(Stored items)

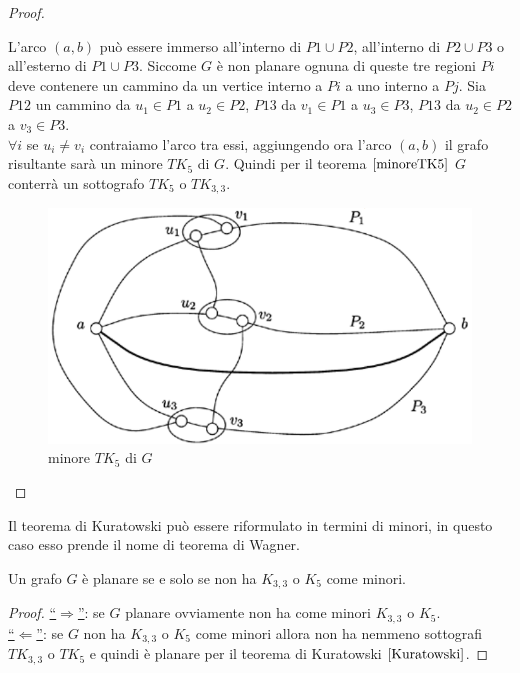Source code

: \begin{teorema}
\begin{proof}
\begin{enumerate}
            L'arco \((a,b)\) può essere immerso all'interno di \(P1 \cup P2\), all'interno di \(P2 \cup P3\) o all'esterno di \(P1 \cup P3\). Siccome \(G\) è non planare ognuna di queste tre regioni \(Pi\) deve contenere un cammino da un vertice interno a \(Pi\) a uno interno a \(Pj\). Sia \(P12\) un cammino da \(u_1 \in P1\) a \(u_2 \in P2\), \(P13\) da \(v_1 \in P1\) a \(u_3 \in P3\), \(P13\) da \(u_2 \in P2\) a \(v_3 \in P3\).\\
            \(\forall i\) se \(u_i \neq v_i\) contraiamo l'arco tra essi, aggiungendo ora l'arco \((a,b)\) il grafo risultante sarà un minore \(TK_5\) di \(G\). Quindi per il teorema \(\ref{minoreTK5}\) \(G\) conterrà un sottografo \(TK_5\) o \(TK_{3,3}\).
            \begin{figure}[H]
                \centering
                \includegraphics[scale=0.6]{img/minoreTK5.PNG}
                \caption{minore \(TK_5\) di \(G\)}
            \end{figure}
        \end{enumerate}
    \end{proof}
\end{teorema}
Il teorema di Kuratowski può essere riformulato in termini di minori, in questo caso esso prende il nome di teorema di Wagner.
\begin{teorema}
    Un grafo \(G\) è planare se e solo se non ha \(K_{3,3}\) o \(K_5\) come minori.
    \begin{proof}
        \underline{“\(\Rightarrow\)”}: se \(G\) planare ovviamente non ha come minori \(K_{3,3}\) o \(K_5\). \\
        \underline{“\(\Leftarrow\)”}: se \(G\) non ha \(K_{3,3}\) o \(K_5\) come minori allora non ha nemmeno sottografi \(TK_{3,3}\) o \(TK_5\) e quindi è planare per il teorema di Kuratowski \(\ref{Kuratowski}\).
    \end{proof}
\end{teorema}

◆ **Task objective**
Tell me how many lines of the records include the word "minori", replying with the number alone.

◆ **Your response**
4